Mixed linear models were used to determine if the rate of change in TICF and the NIRS derived measures of cerebral oxygen delivery and consumption between the time points was different between the treatment groups. The Δchange for the 4-time epochs (Epoch 1: baseline to 5 min; Epoch 2: 5–30 min; Epoch 3: 30 min to 4 h and Epoch 4: 4–24 h) was calculated and divided by the duration of the epoch in minutes.

A fixed effect for treatment group was seen for ΔTICF (F(1–156) = 8.4, p = 0.004). Post hoc analysis demonstrated that the ΔTICF was significantly different for Epoch 1 (p = 0.001). No significant fixed effect for treatment group was observed for ΔDO2, ΔVO2 or lactate. Finally, a fixed effect for treatment group was seen for ΔcFTOE (F(1–154) = 8.8, p = 0.003) with significant differences in ΔcFTOE in Epochs 1 (p = 0.001) and 4 (p = 0.008).

Discussion

The kinetics of cerebral oxygen metabolism is particularly dynamic in the first few days following preterm birth. Added to this is the effect of vasoactive medication prescribed for the treatment of the clinically significant PDA. This makes for a biologically noisy environment in the very preterm baby. This study measured the effect of either indomethacin or ibuprofen, given according to standard dosing patterns, on cerebral oxygen kinetics in a group of very preterm babies with a PDA defined according to a previous randomised trial (14). Indomethacin in comparison to ibuprofen, significantly reduces cerebral blood flow and therefore, cerebral oxygen delivery, with a nadir shortly after administration. Despite this, cerebral oxygen consumption was similar between the groups as a result of an increase in cFTOE in the indomethacin group, with peak extraction approaching a value previously reported to be associated with poor outcome.
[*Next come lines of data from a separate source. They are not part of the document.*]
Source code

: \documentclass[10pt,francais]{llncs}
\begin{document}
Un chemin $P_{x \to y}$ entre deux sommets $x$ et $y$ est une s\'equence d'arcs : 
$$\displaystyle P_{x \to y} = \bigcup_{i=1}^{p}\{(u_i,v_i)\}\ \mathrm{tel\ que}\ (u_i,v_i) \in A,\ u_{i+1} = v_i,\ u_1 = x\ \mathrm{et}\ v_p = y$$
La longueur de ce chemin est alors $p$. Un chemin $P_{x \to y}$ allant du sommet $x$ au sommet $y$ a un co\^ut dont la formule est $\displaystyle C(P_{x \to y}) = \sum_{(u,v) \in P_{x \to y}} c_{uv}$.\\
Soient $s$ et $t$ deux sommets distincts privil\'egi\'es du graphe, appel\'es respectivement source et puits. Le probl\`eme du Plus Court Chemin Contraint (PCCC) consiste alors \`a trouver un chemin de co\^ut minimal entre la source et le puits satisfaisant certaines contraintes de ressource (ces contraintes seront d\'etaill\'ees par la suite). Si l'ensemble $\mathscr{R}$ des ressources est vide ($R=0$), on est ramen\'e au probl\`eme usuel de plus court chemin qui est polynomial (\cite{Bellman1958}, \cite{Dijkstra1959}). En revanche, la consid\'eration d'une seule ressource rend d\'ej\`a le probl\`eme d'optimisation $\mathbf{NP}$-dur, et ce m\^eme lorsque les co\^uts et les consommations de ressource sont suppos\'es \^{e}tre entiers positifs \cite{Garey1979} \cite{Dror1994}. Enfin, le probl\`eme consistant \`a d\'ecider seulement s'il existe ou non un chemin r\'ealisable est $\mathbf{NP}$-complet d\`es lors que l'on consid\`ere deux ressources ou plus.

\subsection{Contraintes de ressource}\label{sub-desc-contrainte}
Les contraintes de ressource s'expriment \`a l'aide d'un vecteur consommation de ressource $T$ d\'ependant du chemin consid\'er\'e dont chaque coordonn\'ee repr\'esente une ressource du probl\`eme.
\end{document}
The implication of a high peak cFTOE value in very preterm newborns assigned to indomethacin, is highlighted by a simultaneous increase in systemic lactate suggesting that this approach may imperil the dynamic balance between oxygen consumption and delivery in very preterm babies (11). Given the comparable rate of ductal closure, the potential for differential effects of indomethacin and ibuprofen on cerebral oxygen physiology is significant and should therefore be carefully considered by the treating clinician (9).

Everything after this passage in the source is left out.